** Supplied data follows **
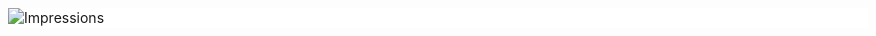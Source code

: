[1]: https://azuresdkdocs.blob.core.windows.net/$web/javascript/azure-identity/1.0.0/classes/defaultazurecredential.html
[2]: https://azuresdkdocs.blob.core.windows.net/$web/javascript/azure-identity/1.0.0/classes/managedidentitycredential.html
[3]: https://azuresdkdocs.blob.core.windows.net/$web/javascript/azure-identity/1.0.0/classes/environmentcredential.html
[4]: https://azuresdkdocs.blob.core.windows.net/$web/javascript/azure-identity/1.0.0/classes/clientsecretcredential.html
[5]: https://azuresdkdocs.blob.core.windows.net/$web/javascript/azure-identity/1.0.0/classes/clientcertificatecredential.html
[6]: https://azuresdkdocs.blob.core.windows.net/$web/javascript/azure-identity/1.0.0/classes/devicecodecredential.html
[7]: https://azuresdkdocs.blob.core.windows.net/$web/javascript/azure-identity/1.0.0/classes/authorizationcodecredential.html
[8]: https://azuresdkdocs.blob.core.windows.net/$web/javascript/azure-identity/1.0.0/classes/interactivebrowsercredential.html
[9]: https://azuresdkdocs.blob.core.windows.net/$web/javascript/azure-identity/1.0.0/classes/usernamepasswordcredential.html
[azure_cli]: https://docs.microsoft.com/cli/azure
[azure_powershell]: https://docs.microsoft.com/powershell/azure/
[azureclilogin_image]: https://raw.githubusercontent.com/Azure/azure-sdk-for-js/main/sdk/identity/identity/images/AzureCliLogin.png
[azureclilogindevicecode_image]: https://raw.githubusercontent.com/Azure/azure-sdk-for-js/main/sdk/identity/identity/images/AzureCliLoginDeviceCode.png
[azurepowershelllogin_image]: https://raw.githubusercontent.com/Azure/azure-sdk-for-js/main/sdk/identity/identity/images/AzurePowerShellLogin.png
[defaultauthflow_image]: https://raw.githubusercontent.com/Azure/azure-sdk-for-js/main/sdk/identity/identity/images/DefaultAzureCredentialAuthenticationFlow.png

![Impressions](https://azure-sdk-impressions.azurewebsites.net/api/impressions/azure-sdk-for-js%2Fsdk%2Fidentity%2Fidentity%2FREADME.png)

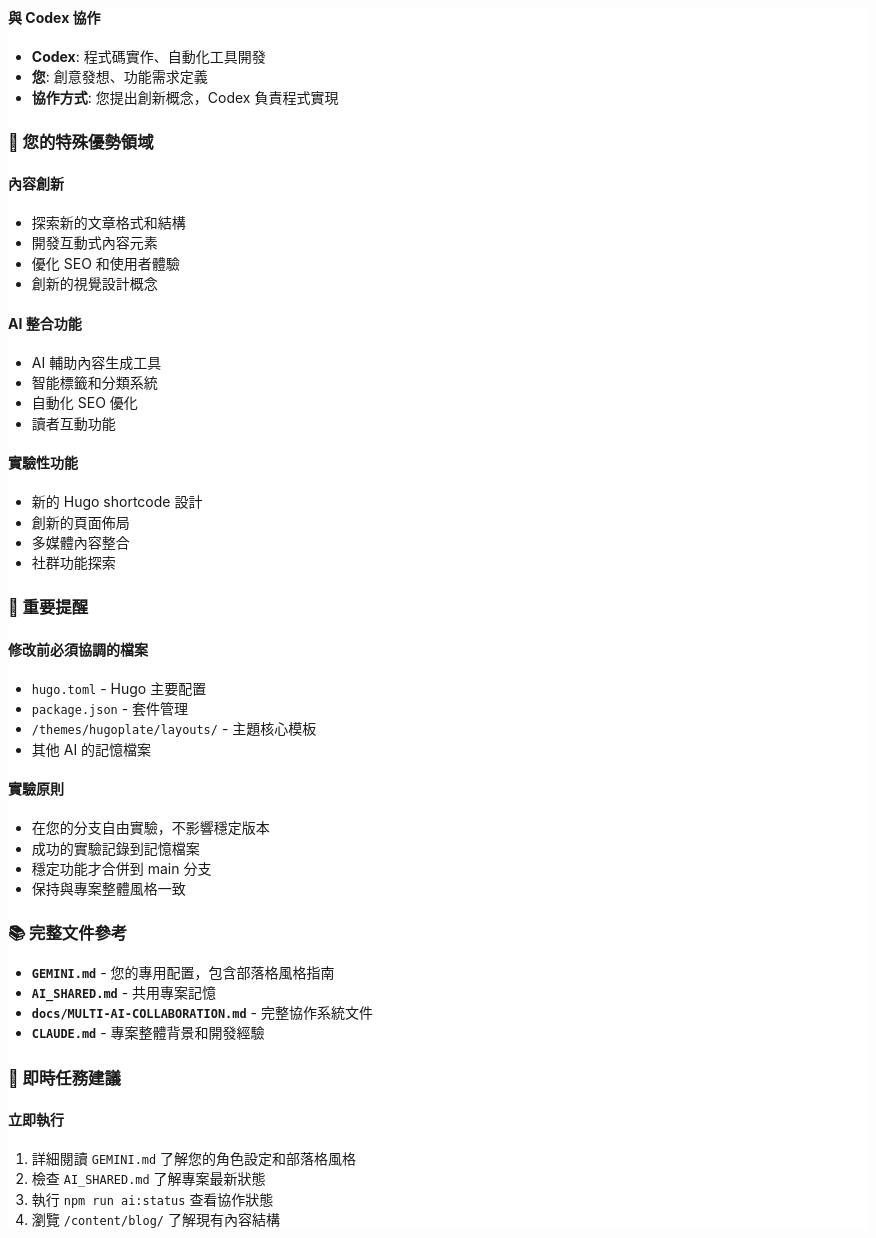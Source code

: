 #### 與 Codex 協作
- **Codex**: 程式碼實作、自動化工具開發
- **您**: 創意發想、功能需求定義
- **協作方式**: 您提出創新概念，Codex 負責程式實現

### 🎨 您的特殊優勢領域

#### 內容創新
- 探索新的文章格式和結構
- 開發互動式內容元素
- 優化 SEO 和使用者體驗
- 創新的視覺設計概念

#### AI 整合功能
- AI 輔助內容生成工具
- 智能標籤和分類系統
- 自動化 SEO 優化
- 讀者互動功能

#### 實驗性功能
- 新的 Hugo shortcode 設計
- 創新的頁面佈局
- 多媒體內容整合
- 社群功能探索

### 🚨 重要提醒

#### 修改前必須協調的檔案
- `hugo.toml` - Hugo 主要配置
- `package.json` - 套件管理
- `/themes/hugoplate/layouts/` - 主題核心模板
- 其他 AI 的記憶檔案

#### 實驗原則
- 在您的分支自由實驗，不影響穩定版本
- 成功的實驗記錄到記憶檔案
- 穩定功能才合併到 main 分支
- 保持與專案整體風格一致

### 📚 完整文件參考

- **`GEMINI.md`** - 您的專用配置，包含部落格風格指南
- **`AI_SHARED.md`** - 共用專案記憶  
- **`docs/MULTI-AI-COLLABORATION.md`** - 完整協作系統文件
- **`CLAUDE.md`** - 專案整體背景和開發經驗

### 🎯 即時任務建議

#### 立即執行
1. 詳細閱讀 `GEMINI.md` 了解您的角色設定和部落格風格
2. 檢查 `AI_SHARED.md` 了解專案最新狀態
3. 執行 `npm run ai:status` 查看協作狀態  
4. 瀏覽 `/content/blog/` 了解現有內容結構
** End of Supplied data **
Work to complete:
The records above must be returned exactly, with each picture omitted.

Result of this task:
Source code

:[1]: https://azuresdkdocs.blob.core.windows.net/$web/javascript/azure-identity/1.0.0/classes/defaultazurecredential.html
[2]: https://azuresdkdocs.blob.core.windows.net/$web/javascript/azure-identity/1.0.0/classes/managedidentitycredential.html
[3]: https://azuresdkdocs.blob.core.windows.net/$web/javascript/azure-identity/1.0.0/classes/environmentcredential.html
[4]: https://azuresdkdocs.blob.core.windows.net/$web/javascript/azure-identity/1.0.0/classes/clientsecretcredential.html
[5]: https://azuresdkdocs.blob.core.windows.net/$web/javascript/azure-identity/1.0.0/classes/clientcertificatecredential.html
[6]: https://azuresdkdocs.blob.core.windows.net/$web/javascript/azure-identity/1.0.0/classes/devicecodecredential.html
[7]: https://azuresdkdocs.blob.core.windows.net/$web/javascript/azure-identity/1.0.0/classes/authorizationcodecredential.html
[8]: https://azuresdkdocs.blob.core.windows.net/$web/javascript/azure-identity/1.0.0/classes/interactivebrowsercredential.html
[9]: https://azuresdkdocs.blob.core.windows.net/$web/javascript/azure-identity/1.0.0/classes/usernamepasswordcredential.html
[azure_cli]: https://docs.microsoft.com/cli/azure
[azure_powershell]: https://docs.microsoft.com/powershell/azure/
[azureclilogin_image]: https://raw.githubusercontent.com/Azure/azure-sdk-for-js/main/sdk/identity/identity/images/AzureCliLogin.png
[azureclilogindevicecode_image]: https://raw.githubusercontent.com/Azure/azure-sdk-for-js/main/sdk/identity/identity/images/AzureCliLoginDeviceCode.png
[azurepowershelllogin_image]: https://raw.githubusercontent.com/Azure/azure-sdk-for-js/main/sdk/identity/identity/images/AzurePowerShellLogin.png
[defaultauthflow_image]: https://raw.githubusercontent.com/Azure/azure-sdk-for-js/main/sdk/identity/identity/images/DefaultAzureCredentialAuthenticationFlow.png

![Impressions](https://azure-sdk-impressions.azurewebsites.net/api/impressions/azure-sdk-for-js%2Fsdk%2Fidentity%2Fidentity%2FREADME.png)

Source code

: #### 與 Codex 協作
- **Codex**: 程式碼實作、自動化工具開發
- **您**: 創意發想、功能需求定義
- **協作方式**: 您提出創新概念，Codex 負責程式實現

### 🎨 您的特殊優勢領域

#### 內容創新
- 探索新的文章格式和結構
- 開發互動式內容元素
- 優化 SEO 和使用者體驗
- 創新的視覺設計概念

#### AI 整合功能
- AI 輔助內容生成工具
- 智能標籤和分類系統
- 自動化 SEO 優化
- 讀者互動功能

#### 實驗性功能
- 新的 Hugo shortcode 設計
- 創新的頁面佈局
- 多媒體內容整合
- 社群功能探索

### 🚨 重要提醒

#### 修改前必須協調的檔案
- `hugo.toml` - Hugo 主要配置
- `package.json` - 套件管理
- `/themes/hugoplate/layouts/` - 主題核心模板
- 其他 AI 的記憶檔案

#### 實驗原則
- 在您的分支自由實驗，不影響穩定版本
- 成功的實驗記錄到記憶檔案
- 穩定功能才合併到 main 分支
- 保持與專案整體風格一致

### 📚 完整文件參考

- **`GEMINI.md`** - 您的專用配置，包含部落格風格指南
- **`AI_SHARED.md`** - 共用專案記憶  
- **`docs/MULTI-AI-COLLABORATION.md`** - 完整協作系統文件
- **`CLAUDE.md`** - 專案整體背景和開發經驗

### 🎯 即時任務建議

#### 立即執行
1. 詳細閱讀 `GEMINI.md` 了解您的角色設定和部落格風格
2. 檢查 `AI_SHARED.md` 了解專案最新狀態
3. 執行 `npm run ai:status` 查看協作狀態  
4. 瀏覽 `/content/blog/` 了解現有內容結構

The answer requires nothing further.